電動回転機械7に電圧が印加されると、ステーター2の電線部に電流が流れ、磁界が発生する。この磁界は、ローター3を回転させるように働く。ローター3が回転すると、それに伴い主軸4が回転駆動される。主軸4が回転駆動されると、偏芯軸部4aを介してスライダー16も揺動軸受13内で回転する。そして、オルダムリング15により自転を抑制された揺動スクロール10は、揺動運動を行う。
【0039】
ローター3が回転するとき、主軸4の下部に固定されている第2バランサー19と、主軸4の上部に固定されている第1バランサー18と、で揺動スクロール10の偏心公転運動に対するバランスを保っている。その結果、主軸4の上部に偏心支持された揺動スクロール10が揺動されて公転旋回を始め、公知の圧縮原理により冷媒を圧縮する。
【0040】
これにより、冷媒ガスの一部はフレーム11の吸入ポート(図示せず)を介して圧縮室26内へ流れ、吸入過程が開始される。また、冷媒ガスの残りの一部は、ステーター2の鋼板の切り欠き(図示せず)を通って、電動回転機械7と潤滑油を冷却する。
【0041】
圧縮室26は、揺動スクロール10の揺動運動により揺動スクロール10の中心へ移動し、さらに体積が縮小される。この工程により、圧縮室26に吸入された冷媒ガスは圧縮されていく。このとき、圧縮される冷媒ガスにより固定スクロール9と揺動スクロール10は軸方向に離れようとする荷重が働くが、この荷重はスラストプレート14(スラスト軸受)で支持される。圧縮された冷媒は、固定スクロール9の吐出ポート9bを通り、吐出弁29を押し開けて吐出空間33に流入する。そして、吐出管25を介して容器1から吐出される。
【0042】
以上のような一連の動作中、揺動スクロール10とスラストプレート14との間、ラップ部10aとラップ部9aとの間(圧縮室26)、ラップ部9aのシール28と揺動スクロール10との間、ラップ部10aのシール27と固定スクロール9との間、オルダム溝とオルダムリング15のキー部との間、揺動軸受13とスライダー16との間、偏芯軸部4aとスライダー16のスライド面との間、主軸受12とスリーブ17との間、スリーブ17と主軸4との間等、各摺動部には、潤滑油が供給されている。また、これら摺動部は、容器1内に吸入された比較的温度の低い冷媒と同雰囲気になっている。これにより、これら摺動部は、容器1内に吸入された比較的温度の低い冷媒により冷却され、温度上昇が抑制されている。
【0043】
なお、容器1内の低圧冷媒ガスと、容器1内の高圧冷媒ガスとは、固定スクロール9及びフレーム11により気密が保たれるように仕切られているので容器1内で混在することがない。また、各摺動部に供給された潤滑油は、重力により返油通路(図示せず)を介して再び油溜め23へ戻る。
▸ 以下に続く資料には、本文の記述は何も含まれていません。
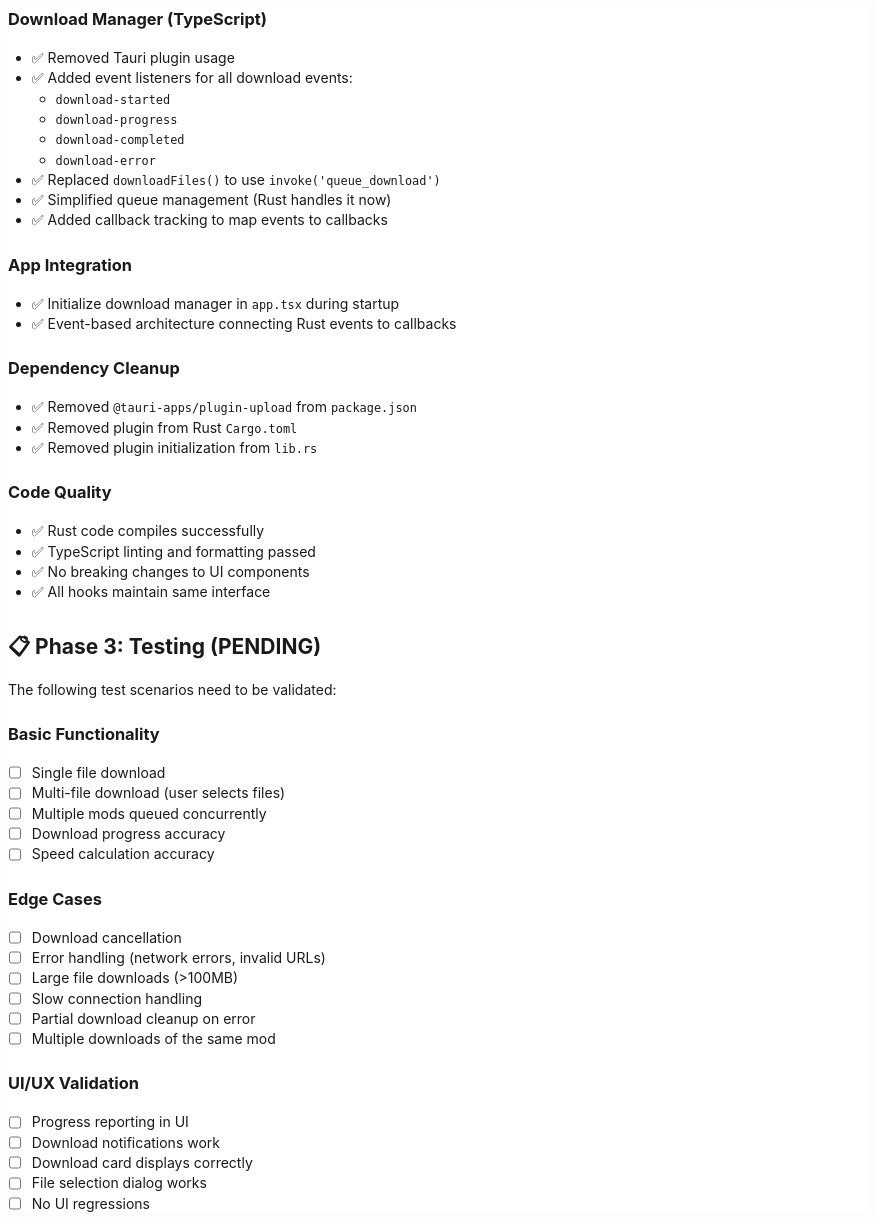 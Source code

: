 ### Download Manager (TypeScript)
- ✅ Removed Tauri plugin usage
- ✅ Added event listeners for all download events:
  - `download-started`
  - `download-progress`
  - `download-completed`
  - `download-error`
- ✅ Replaced `downloadFiles()` to use `invoke('queue_download')`
- ✅ Simplified queue management (Rust handles it now)
- ✅ Added callback tracking to map events to callbacks

### App Integration
- ✅ Initialize download manager in `app.tsx` during startup
- ✅ Event-based architecture connecting Rust events to callbacks

### Dependency Cleanup
- ✅ Removed `@tauri-apps/plugin-upload` from `package.json`
- ✅ Removed plugin from Rust `Cargo.toml`
- ✅ Removed plugin initialization from `lib.rs`

### Code Quality
- ✅ Rust code compiles successfully
- ✅ TypeScript linting and formatting passed
- ✅ No breaking changes to UI components
- ✅ All hooks maintain same interface

## 📋 Phase 3: Testing (PENDING)

The following test scenarios need to be validated:

### Basic Functionality
- [ ] Single file download
- [ ] Multi-file download (user selects files)
- [ ] Multiple mods queued concurrently
- [ ] Download progress accuracy
- [ ] Speed calculation accuracy

### Edge Cases
- [ ] Download cancellation
- [ ] Error handling (network errors, invalid URLs)
- [ ] Large file downloads (>100MB)
- [ ] Slow connection handling
- [ ] Partial download cleanup on error
- [ ] Multiple downloads of the same mod

### UI/UX Validation
- [ ] Progress reporting in UI
- [ ] Download notifications work
- [ ] Download card displays correctly
- [ ] File selection dialog works
- [ ] No UI regressions
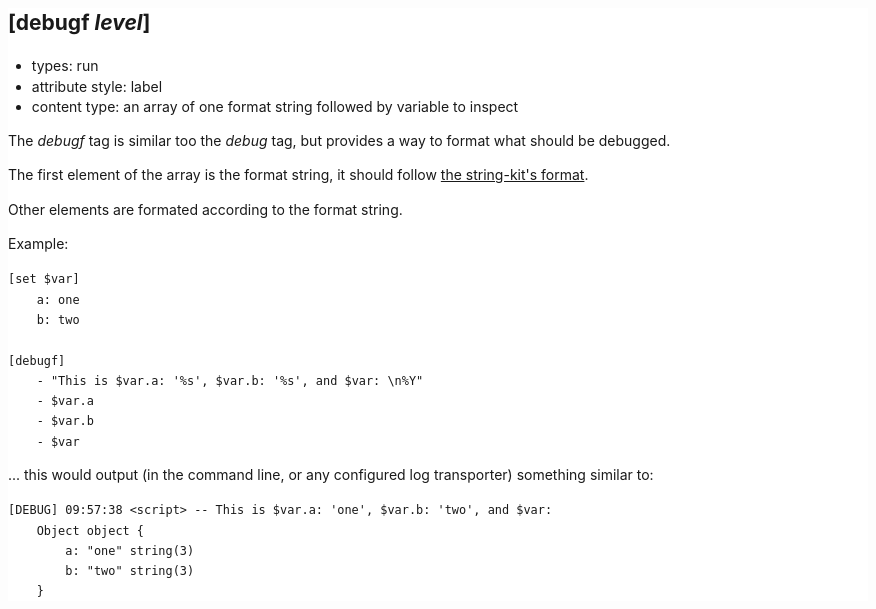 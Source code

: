 

<a name="ref.misc.debugf"></a>
## [debugf *level*]

* types: run
* attribute style: label
* content type: an array of one format string followed by variable to inspect

The *debugf* tag is similar too the *debug* tag, but provides a way to format what should be debugged.

The first element of the array is the format string, it should follow
[the string-kit's format](https://github.com/cronvel/string-kit#ref.format).

Other elements are formated according to the format string.

Example:

```
[set $var]
	a: one
	b: two

[debugf]
	- "This is $var.a: '%s', $var.b: '%s', and $var: \n%Y"
	- $var.a
	- $var.b
	- $var
```

... this would output (in the command line, or any configured log transporter) something similar to:

```
[DEBUG] 09:57:38 <script> -- This is $var.a: 'one', $var.b: 'two', and $var: 
	Object object {
		a: "one" string(3)
		b: "two" string(3)
	}
```


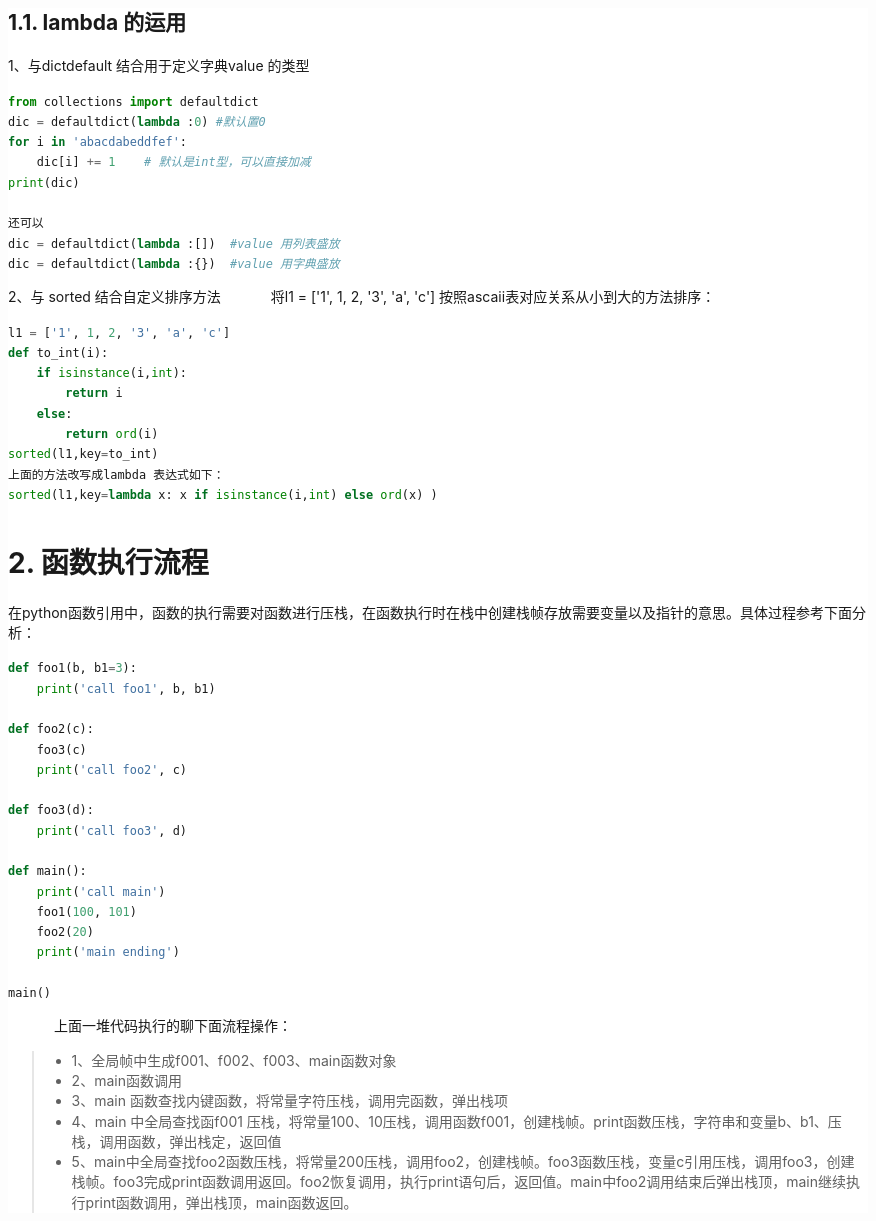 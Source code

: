 ## 1.1. lambda 的运用
1、与dictdefault 结合用于定义字典value 的类型
```python
from collections import defaultdict
dic = defaultdict(lambda :0) #默认置0 
for i in 'abacdabeddfef':
    dic[i] += 1    # 默认是int型，可以直接加减
print(dic)

还可以
dic = defaultdict(lambda :[])  #value 用列表盛放  
dic = defaultdict(lambda :{})  #value 用字典盛放
```
2、与 sorted 结合自定义排序方法
&ensp;&ensp;&ensp;&ensp;&ensp;&ensp; 将l1 = ['1', 1, 2, '3', 'a', 'c'] 按照ascaii表对应关系从小到大的方法排序：
```python
l1 = ['1', 1, 2, '3', 'a', 'c']
def to_int(i): 
    if isinstance(i,int): 
        return i  
    else: 
        return ord(i)
sorted(l1,key=to_int)
上面的方法改写成lambda 表达式如下：
sorted(l1,key=lambda x: x if isinstance(i,int) else ord(x) )
```
# 2. 函数执行流程
在python函数引用中，函数的执行需要对函数进行压栈，在函数执行时在栈中创建栈帧存放需要变量以及指针的意思。具体过程参考下面分析：
```python
def foo1(b, b1=3):
    print('call foo1', b, b1)

def foo2(c):
    foo3(c)
    print('call foo2', c)

def foo3(d):
    print('call foo3', d)

def main():
    print('call main')
    foo1(100, 101)
    foo2(20)
    print('main ending')

main()
```
&ensp;&ensp;&ensp;&ensp;&ensp;&ensp; 上面一堆代码执行的聊下面流程操作：
> - 1、全局帧中生成f001、f002、f003、main函数对象
> - 2、main函数调用
> - 3、main 函数查找内键函数，将常量字符压栈，调用完函数，弹出栈项
> - 4、main 中全局查找函f001 压栈，将常量100、10压栈，调用函数f001，创建栈帧。print函数压栈，字符串和变量b、b1、压栈，调用函数，弹出栈定，返回值
> - 5、main中全局查找foo2函数压栈，将常量200压栈，调用foo2，创建栈帧。foo3函数压栈，变量c引用压栈，调用foo3，创建栈帧。foo3完成print函数调用返回。foo2恢复调用，执行print语句后，返回值。main中foo2调用结束后弹出栈顶，main继续执行print函数调用，弹出栈顶，main函数返回。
そして、ステーター4への通電を止めると、スクロール圧縮機100が運転を停止する。
【符号の説明】
【0044】
1 容器、1a 中間部容器、1b 下部容器、1c 上部容器、2 ステーター、3 ローター、4 主軸、4a 偏芯軸部、4b ポンプ軸、4c 油穴、4d 給油穴、4e 切り欠き、7 電動回転機械、8 第2バランサーカバー、9 固定スクロール、9a ラップ部、9b 吐出ポート、10 揺動スクロール、10a ラップ部、11 フレーム、12 主軸受、13 揺動軸受、14 スラストプレート、15 オルダムリング、16 スライダー、17 スリーブ、18 第1バランサー、19 第2バランサー、20 サブフレーム、20a 軸受収納部、21 ボールベアリング、22 オイルポンプ、23 油溜め、24 吸入管、25 吐出管、26 圧縮室、27 シール、28 シール、29 吐出弁、33 吐出空間、100 スクロール圧縮機。